There’s lots of room for confusion there. Program changes could be considered per-track, or per-region, or neither of the above. You can trivially insert a PC into a MIDI region, but sure, if you edit or remove that region, you may lose the PC message.

The assumption that there’s a single PC for the track is common to many workflows, but not all.

Undisputed. But in the quite specific case of bank select and program select a single value sent with the “PLAY” MTC should definitely do the job. I never heard of any MIDI device that would change program or bank because it did not get a program change signal - and I’ve seen some pretty neurotic ones.

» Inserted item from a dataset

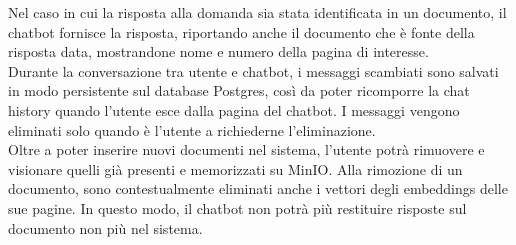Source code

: Nel caso in cui la risposta alla domanda sia stata identificata in un documento, il chatbot fornisce la risposta, riportando anche il documento che è fonte della risposta data, mostrandone nome e numero della pagina di interesse.\\
Durante la conversazione tra utente e chatbot, i messaggi scambiati sono salvati in modo persistente sul database Postgres, così da poter ricomporre la chat history quando l'utente esce dalla pagina del chatbot. I messaggi vengono eliminati solo quando è l'utente a richiederne l'eliminazione.\\
Oltre a poter inserire nuovi documenti nel sistema, l'utente potrà rimuovere e visionare quelli già presenti e memorizzati su MinIO. Alla rimozione di un documento, sono contestualmente eliminati anche i vettori degli embeddings delle sue pagine. In questo modo, il chatbot non potrà più restituire risposte sul documento non più nel sistema.

\newpage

MTC has absolutely nothing to do with this.For most users, Ardour will typically never send MTC “Play”, and very few devices will respond to it. MIDI Song Position Pointer messages are a little more likely, but also not related in any way to PC messages.

Ardour’s not going to send a PC message that doesn’t exist, so if you’re device changes programs it’s because the MIDI you’re sending it contains PC messages.

Ardour remembers the most recently received bank/program change per track and replays this on session load. Perhaps there’s a bug that it’s replayed too early for the external synth to to receive this? What backend do you use (Menu > Window > Audio/MIDI backend)?

As @paul mentioned this can be overwritten by adding explicit bank/patch changes in a region and play through it.

Can you elaborate how this failed for you? How did you set the program?

Also, could you add “ACE MIDI Monitor” to the track in question and see if the event is played?

First of all, I didn’t set the program. Not via software, that is. Because I couldn’t find a way to set bank or program. So I set it manually - but since effects don’t react on “Play” or “Stop” there was, of course, no feedback. I might, however try to record on MIDI next time and set the program while recording, my TCE compressor, at least, should send the CC to MIDI out.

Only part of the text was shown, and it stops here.